• [TRY IT]: Check every line of the entries for "begin", and copy the lines that hold it.

• [EXTRACTED MATERIAL]:
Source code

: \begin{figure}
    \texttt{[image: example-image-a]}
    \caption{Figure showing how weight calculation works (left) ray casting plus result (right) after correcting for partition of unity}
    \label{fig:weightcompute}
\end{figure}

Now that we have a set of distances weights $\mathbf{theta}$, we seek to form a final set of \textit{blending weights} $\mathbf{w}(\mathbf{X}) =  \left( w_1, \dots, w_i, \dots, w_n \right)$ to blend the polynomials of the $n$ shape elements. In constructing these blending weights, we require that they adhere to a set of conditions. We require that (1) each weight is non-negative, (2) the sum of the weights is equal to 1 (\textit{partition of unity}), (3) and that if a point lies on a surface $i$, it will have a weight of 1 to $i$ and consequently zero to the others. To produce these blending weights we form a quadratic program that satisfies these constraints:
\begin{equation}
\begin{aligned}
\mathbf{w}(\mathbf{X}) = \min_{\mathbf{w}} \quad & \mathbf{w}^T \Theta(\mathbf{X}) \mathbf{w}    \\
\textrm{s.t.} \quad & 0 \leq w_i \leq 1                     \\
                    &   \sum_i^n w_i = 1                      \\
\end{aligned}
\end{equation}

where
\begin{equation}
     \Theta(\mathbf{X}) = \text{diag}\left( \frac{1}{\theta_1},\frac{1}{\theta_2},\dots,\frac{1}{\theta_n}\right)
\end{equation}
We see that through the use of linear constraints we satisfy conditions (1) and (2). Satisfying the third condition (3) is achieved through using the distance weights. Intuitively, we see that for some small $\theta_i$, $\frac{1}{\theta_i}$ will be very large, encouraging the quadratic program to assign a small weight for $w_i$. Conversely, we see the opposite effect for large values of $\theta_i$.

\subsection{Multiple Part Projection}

• [TASK OUTPUT]:
: \begin{figure}
\begin{equation}
\begin{aligned}
\begin{equation}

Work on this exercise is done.